◆ The task:
Nothing should be left out. Transcribe the entries exactly as written.

◆ Source texts of formatted documents:
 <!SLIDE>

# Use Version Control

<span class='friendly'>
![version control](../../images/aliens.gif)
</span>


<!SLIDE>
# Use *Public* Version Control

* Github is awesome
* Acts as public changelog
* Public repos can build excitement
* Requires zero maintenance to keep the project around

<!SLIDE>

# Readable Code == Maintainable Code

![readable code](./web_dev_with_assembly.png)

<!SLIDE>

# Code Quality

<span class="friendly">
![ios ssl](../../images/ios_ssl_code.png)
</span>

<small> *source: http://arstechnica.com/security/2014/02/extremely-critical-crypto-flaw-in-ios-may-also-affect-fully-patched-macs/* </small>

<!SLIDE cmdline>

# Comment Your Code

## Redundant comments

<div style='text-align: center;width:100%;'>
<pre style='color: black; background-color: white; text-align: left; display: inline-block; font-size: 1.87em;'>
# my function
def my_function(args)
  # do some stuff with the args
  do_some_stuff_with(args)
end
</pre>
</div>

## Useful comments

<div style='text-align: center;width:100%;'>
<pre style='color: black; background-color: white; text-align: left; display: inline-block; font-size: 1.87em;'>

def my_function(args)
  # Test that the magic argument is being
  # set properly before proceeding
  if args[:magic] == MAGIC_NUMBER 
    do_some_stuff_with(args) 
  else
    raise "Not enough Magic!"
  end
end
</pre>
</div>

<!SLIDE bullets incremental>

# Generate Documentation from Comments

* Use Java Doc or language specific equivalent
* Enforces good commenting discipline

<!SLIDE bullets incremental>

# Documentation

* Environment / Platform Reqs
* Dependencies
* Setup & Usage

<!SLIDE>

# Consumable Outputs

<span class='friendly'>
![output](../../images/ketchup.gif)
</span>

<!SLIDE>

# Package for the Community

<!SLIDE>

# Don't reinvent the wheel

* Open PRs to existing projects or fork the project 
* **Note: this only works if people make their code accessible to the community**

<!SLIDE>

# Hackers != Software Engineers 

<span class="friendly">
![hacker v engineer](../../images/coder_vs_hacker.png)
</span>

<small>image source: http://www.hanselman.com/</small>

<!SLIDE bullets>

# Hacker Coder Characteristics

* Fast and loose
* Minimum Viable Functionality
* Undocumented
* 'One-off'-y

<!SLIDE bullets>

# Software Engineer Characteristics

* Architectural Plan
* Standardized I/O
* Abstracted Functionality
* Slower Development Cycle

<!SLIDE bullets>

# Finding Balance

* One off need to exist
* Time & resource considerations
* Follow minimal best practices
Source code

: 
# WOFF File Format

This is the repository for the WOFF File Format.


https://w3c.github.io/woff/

◆ Answer for the task:
 <!SLIDE>

# Use Version Control

<span class='friendly'>
![version control](../../images/aliens.gif)
</span>


<!SLIDE>
# Use *Public* Version Control

* Github is awesome
* Acts as public changelog
* Public repos can build excitement
* Requires zero maintenance to keep the project around

<!SLIDE>

# Readable Code == Maintainable Code

![readable code](./web_dev_with_assembly.png)

<!SLIDE>

# Code Quality

<span class="friendly">
![ios ssl](../../images/ios_ssl_code.png)
</span>

<small> *source: http://arstechnica.com/security/2014/02/extremely-critical-crypto-flaw-in-ios-may-also-affect-fully-patched-macs/* </small>

<!SLIDE cmdline>

# Comment Your Code

## Redundant comments

<div style='text-align: center;width:100%;'>
<pre style='color: black; background-color: white; text-align: left; display: inline-block; font-size: 1.87em;'>
# my function
def my_function(args)
  # do some stuff with the args
  do_some_stuff_with(args)
end
</pre>
</div>

## Useful comments

<div style='text-align: center;width:100%;'>
<pre style='color: black; background-color: white; text-align: left; display: inline-block; font-size: 1.87em;'>

def my_function(args)
  # Test that the magic argument is being
  # set properly before proceeding
  if args[:magic] == MAGIC_NUMBER 
    do_some_stuff_with(args) 
  else
    raise "Not enough Magic!"
  end
end
</pre>
</div>

<!SLIDE bullets incremental>

# Generate Documentation from Comments

* Use Java Doc or language specific equivalent
* Enforces good commenting discipline

<!SLIDE bullets incremental>

# Documentation

* Environment / Platform Reqs
* Dependencies
* Setup & Usage

<!SLIDE>

# Consumable Outputs

<span class='friendly'>
![output](../../images/ketchup.gif)
</span>

<!SLIDE>

# Package for the Community

<!SLIDE>

# Don't reinvent the wheel

* Open PRs to existing projects or fork the project 
* **Note: this only works if people make their code accessible to the community**

<!SLIDE>

# Hackers != Software Engineers 

<span class="friendly">
![hacker v engineer](../../images/coder_vs_hacker.png)
</span>

<small>image source: http://www.hanselman.com/</small>

<!SLIDE bullets>

# Hacker Coder Characteristics

* Fast and loose
* Minimum Viable Functionality
* Undocumented
* 'One-off'-y

<!SLIDE bullets>

# Software Engineer Characteristics

* Architectural Plan
* Standardized I/O
* Abstracted Functionality
* Slower Development Cycle

<!SLIDE bullets>

# Finding Balance

* One off need to exist
* Time & resource considerations
* Follow minimal best practices
Source code

: 
# WOFF File Format

This is the repository for the WOFF File Format.


https://w3c.github.io/woff/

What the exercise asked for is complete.